• WHAT TO WORK ON
In the listing below, find the line that contains "of a certain" and the line that contains "the terminology in". Quote both and every line between them, exactly, and nothing more.

• LISTED RECORDS
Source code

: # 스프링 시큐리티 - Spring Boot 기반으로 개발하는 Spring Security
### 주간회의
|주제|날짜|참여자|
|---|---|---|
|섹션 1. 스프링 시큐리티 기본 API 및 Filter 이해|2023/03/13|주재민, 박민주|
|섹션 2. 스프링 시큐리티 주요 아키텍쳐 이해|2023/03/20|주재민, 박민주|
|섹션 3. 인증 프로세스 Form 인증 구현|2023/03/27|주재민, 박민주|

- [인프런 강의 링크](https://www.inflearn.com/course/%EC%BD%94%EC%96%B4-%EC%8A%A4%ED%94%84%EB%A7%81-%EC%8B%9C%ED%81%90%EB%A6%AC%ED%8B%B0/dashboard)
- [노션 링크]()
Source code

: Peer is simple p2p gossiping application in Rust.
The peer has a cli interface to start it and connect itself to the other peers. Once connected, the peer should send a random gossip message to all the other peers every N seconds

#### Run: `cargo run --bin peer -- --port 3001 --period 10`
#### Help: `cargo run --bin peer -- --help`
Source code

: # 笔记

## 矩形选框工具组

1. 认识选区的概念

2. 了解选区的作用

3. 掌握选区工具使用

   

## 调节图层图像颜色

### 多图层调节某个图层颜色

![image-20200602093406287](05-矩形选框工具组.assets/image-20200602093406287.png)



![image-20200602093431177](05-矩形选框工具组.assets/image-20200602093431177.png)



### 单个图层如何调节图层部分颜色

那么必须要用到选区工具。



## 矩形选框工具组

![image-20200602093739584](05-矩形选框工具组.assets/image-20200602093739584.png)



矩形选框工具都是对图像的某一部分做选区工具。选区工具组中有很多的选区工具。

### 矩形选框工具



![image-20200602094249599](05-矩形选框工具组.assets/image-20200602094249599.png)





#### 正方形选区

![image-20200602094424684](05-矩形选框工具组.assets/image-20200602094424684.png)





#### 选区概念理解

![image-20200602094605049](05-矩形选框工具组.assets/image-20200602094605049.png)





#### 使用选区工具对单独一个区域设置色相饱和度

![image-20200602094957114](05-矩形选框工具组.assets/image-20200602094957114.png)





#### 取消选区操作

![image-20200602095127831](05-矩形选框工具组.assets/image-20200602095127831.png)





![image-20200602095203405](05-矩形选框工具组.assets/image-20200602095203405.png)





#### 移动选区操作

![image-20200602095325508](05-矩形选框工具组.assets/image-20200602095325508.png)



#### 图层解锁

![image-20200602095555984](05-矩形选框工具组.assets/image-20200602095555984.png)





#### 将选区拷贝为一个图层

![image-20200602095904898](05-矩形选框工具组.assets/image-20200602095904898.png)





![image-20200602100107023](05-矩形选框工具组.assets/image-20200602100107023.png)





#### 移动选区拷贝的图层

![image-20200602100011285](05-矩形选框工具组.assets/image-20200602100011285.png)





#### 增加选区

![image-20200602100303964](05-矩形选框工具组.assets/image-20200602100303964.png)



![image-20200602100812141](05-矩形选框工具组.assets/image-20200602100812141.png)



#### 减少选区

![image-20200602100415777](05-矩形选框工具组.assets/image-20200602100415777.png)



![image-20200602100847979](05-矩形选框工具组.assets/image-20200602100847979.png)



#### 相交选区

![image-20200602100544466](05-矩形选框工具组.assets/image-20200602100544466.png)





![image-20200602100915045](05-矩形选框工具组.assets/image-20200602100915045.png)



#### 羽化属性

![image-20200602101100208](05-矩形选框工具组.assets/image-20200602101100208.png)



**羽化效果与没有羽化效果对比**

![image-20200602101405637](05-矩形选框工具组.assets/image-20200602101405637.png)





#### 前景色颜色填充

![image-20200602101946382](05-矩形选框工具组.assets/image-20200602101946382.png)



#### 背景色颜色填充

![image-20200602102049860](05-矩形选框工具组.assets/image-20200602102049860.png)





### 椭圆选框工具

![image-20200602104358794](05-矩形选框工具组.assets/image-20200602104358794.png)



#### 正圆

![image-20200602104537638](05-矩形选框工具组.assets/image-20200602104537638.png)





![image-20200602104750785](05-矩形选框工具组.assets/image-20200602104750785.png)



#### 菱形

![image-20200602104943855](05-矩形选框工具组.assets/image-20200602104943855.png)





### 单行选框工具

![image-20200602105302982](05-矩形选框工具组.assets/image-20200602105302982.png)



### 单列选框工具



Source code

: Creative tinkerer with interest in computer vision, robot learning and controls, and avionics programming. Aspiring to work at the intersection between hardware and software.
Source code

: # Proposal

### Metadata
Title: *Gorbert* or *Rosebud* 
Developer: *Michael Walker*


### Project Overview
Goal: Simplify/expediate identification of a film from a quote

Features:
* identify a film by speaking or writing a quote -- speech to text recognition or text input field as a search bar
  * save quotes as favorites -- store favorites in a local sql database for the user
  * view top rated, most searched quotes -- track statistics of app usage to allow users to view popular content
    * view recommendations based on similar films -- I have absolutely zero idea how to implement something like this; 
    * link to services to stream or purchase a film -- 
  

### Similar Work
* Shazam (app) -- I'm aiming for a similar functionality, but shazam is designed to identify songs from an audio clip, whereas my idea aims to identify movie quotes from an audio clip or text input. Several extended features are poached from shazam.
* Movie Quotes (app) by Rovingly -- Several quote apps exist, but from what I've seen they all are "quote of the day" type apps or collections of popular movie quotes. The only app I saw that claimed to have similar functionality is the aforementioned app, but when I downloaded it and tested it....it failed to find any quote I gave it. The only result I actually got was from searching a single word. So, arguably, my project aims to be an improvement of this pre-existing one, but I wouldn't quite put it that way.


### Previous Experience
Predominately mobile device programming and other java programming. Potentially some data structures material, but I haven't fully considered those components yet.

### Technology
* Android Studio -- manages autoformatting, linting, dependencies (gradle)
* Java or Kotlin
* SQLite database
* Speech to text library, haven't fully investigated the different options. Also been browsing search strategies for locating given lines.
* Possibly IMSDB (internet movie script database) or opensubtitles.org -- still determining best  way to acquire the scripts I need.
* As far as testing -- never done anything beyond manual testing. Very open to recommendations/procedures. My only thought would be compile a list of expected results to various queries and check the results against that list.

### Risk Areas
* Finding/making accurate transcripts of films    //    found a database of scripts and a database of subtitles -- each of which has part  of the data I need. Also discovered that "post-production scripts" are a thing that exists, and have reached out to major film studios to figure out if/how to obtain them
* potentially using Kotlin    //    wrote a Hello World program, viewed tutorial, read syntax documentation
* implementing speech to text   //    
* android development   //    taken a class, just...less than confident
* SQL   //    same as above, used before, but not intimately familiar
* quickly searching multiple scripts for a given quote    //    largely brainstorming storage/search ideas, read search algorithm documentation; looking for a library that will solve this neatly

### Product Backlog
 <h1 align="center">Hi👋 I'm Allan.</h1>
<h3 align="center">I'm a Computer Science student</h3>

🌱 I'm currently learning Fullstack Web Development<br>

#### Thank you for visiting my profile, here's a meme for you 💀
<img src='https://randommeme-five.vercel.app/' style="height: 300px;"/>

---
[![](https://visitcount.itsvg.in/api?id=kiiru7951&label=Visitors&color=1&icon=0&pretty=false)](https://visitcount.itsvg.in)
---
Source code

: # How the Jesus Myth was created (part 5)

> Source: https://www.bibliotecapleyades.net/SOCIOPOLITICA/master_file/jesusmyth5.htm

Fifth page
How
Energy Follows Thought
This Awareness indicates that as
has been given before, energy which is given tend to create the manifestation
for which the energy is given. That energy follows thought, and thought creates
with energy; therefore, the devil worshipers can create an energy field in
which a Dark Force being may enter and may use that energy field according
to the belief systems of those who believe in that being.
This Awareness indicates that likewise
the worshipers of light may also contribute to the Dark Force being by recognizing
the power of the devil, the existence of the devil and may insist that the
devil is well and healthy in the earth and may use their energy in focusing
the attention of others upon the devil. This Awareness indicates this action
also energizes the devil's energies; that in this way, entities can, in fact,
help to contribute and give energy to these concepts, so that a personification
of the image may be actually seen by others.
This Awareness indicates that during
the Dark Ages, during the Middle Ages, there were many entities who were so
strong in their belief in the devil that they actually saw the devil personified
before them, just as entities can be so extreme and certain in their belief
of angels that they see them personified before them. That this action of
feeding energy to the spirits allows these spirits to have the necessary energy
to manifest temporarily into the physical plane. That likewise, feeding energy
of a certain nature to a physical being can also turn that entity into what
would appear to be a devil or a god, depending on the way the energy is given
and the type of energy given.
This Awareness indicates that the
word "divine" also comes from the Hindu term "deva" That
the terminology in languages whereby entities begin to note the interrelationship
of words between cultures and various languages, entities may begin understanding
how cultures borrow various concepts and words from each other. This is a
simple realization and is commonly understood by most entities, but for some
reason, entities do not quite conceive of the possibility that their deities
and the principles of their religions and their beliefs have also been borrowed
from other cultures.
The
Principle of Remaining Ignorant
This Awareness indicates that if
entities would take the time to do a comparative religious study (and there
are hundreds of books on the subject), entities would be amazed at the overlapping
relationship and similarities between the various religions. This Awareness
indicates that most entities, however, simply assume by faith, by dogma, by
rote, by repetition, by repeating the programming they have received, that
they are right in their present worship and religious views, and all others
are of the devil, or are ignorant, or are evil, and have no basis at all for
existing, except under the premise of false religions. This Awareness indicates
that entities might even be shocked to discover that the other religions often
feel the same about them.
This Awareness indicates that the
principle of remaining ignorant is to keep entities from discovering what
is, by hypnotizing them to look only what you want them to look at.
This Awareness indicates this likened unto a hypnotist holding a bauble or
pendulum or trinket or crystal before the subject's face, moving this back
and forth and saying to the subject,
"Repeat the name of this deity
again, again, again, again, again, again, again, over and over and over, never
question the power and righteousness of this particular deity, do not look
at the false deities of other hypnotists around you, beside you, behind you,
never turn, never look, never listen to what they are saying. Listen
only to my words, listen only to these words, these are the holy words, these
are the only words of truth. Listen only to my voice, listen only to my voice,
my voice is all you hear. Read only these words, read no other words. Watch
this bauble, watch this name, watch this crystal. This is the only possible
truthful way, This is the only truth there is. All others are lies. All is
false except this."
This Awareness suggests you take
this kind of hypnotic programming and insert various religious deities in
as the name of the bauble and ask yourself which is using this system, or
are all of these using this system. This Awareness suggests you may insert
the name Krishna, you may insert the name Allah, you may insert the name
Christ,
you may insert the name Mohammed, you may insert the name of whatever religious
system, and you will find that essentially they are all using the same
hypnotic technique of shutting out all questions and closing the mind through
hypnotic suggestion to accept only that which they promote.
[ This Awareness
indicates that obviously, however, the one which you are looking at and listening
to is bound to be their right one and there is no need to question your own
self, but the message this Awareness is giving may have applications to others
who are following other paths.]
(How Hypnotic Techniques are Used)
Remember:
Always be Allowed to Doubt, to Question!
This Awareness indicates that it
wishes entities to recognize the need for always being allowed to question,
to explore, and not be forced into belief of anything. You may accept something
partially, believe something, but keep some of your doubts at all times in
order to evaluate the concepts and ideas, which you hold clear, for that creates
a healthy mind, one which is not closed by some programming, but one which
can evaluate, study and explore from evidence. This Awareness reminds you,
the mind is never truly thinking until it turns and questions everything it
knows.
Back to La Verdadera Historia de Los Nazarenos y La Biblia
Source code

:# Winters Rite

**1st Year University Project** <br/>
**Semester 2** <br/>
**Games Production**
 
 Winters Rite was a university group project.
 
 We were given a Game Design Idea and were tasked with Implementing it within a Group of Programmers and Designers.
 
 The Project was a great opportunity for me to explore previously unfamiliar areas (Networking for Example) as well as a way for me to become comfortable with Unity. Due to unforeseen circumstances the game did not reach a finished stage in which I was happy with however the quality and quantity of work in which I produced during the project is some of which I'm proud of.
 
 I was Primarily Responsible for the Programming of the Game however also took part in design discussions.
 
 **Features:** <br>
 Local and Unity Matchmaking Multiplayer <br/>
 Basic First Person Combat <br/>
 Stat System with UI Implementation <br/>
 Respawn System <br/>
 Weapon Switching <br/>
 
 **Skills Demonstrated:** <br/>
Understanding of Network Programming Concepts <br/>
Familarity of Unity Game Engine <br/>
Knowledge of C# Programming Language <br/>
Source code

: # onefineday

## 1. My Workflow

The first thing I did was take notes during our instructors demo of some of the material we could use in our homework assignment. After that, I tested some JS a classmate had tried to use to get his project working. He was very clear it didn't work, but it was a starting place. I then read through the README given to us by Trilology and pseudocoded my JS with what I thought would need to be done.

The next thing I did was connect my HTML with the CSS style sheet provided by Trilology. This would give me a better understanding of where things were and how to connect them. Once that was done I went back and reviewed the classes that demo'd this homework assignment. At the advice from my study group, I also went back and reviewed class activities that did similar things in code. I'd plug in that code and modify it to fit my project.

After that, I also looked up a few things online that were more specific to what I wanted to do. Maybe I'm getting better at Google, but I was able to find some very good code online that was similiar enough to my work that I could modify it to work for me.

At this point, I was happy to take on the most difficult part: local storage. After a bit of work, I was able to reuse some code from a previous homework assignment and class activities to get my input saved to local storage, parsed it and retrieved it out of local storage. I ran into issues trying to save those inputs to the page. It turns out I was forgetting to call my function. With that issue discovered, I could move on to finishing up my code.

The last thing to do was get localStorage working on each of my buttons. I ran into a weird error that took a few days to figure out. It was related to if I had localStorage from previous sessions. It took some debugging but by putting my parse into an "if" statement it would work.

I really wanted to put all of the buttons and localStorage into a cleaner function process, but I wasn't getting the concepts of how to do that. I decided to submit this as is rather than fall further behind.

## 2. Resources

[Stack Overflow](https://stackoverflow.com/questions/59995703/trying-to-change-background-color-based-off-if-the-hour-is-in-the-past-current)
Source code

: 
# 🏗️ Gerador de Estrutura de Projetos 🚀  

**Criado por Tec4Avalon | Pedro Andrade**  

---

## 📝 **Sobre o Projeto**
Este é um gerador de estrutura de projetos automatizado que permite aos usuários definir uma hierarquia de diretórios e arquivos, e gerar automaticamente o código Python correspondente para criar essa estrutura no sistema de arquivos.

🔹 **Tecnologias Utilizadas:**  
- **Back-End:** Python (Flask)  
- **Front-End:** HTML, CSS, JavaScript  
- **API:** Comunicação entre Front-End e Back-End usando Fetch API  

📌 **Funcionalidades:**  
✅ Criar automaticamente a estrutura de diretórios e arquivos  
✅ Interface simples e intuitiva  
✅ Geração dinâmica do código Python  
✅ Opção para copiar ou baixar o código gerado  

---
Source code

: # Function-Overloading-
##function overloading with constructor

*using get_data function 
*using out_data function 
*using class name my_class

• REPLY
of a certain nature to a physical being can also turn that entity into what
would appear to be a devil or a god, depending on the way the energy is given
and the type of energy given.
This Awareness indicates that the
word "divine" also comes from the Hindu term "deva" That
the terminology in languages whereby entities begin to note the interrelationship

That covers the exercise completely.